Alice Springs, das Zentrum. Und noch wichtiger: endlich seit vielen Tagen mal wieder ein Supermarkt. Ist das immer ein Fest. Wir bleiben ein paar Tage auf einem interessanten Campingplatz, der eine Art Lager für alle möglichen Monteure und arbeitende Backpacker ist. Die Mieten sind hier so hoch, dass es sich für die Leute nicht lohnt, eine Wohnung zu mieten. Bauarbeiter leben monatelang im Zelt. Geht alles.
Wir nehmen an einer
kostenlosen Stadtführung teil. Als einzige Ausländer, alle anderen
Teilnehmenden sind weiße, ältere Australier. Dann kommen die Fragen
der Weißen über die Schwarzen, die auf krasse Weise offenbaren,
dass der 70-jährige Normalo aus Brisbane wahrscheinlich noch nie in
seinem Leben Kontakt mit einer indigenen Person des Landes hatte,
indem er lebt. Der Guide erklärt, dass man Aboriginal people
tatsächlich ansprechen kann, dass man keine Angst haben muss.
Die schwarze
Bevölkerung aus den Aboriginal Communities ist auch oft für mehrere
Tage in Alice Springs um Dinge zu erledigen, die Busse zu den
Homelands im Outback fahren so selten. Es gibt spezielle Aboriginal
Hostels, die von der Regierung betrieben werden, die günstig und
alkohol-freie Zonen sind und in denen keine Weißen wohnen dürfen.
Im Northern Territory leben nur sehr wenige Menschen, davon ca 30%
Aboriginal People, im Gegensatz zu anderen Staaten Australiens, wo
der Bevölkerungsanteil der Aboriginal people fast überall unter 4%
liegt.
Wie noch viele
weitere Städte im Northern Territory ist in Alice Springs Alkohol im
öffentlichen Raum komplett verboten. Die „bottle shops“ öffnen
ab 14 Uhr nachmittags und werden dann von jeweils zwei (weißen)

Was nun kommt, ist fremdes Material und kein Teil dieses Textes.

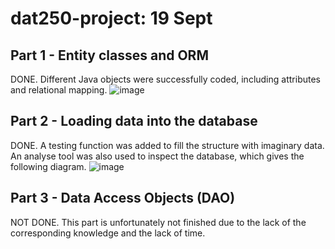# dat250-project: 19 Sept
## Part 1 - Entity classes and ORM
DONE.
Different Java objects were successfully coded, including attributes and relational mapping.
![image](https://user-images.githubusercontent.com/84096851/190926144-5cd7470b-e00e-450e-b254-d4a1c54d9e89.png)
## Part 2 - Loading data into the database
DONE.
A testing function was added to fill the structure with imaginary data. An analyse tool was also used to inspect the database, which gives the following diagram.
![image](https://user-images.githubusercontent.com/84096851/190926239-113cd0f0-e4b3-48bb-a48a-8f853ed68fd6.png)
## Part 3 - Data Access Objects (DAO)
NOT DONE.
This part is unfortunately not finished due to the lack of the corresponding knowledge and the lack of time.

PolizeibeamtInnen bewacht. Sie kontrollieren ob die Kunden Alkohol
kaufen dürfen. Als weißer Mensch ist die Chance groß, das einem
das erlaubt ist. Wir werden nie kontrolliert. Schwarze Menschen
müssen ihren Ausweis vorzeigen. Viele Straßen oder Communities in
denen Aboriginal People leben sind sogenannte „dry communities“.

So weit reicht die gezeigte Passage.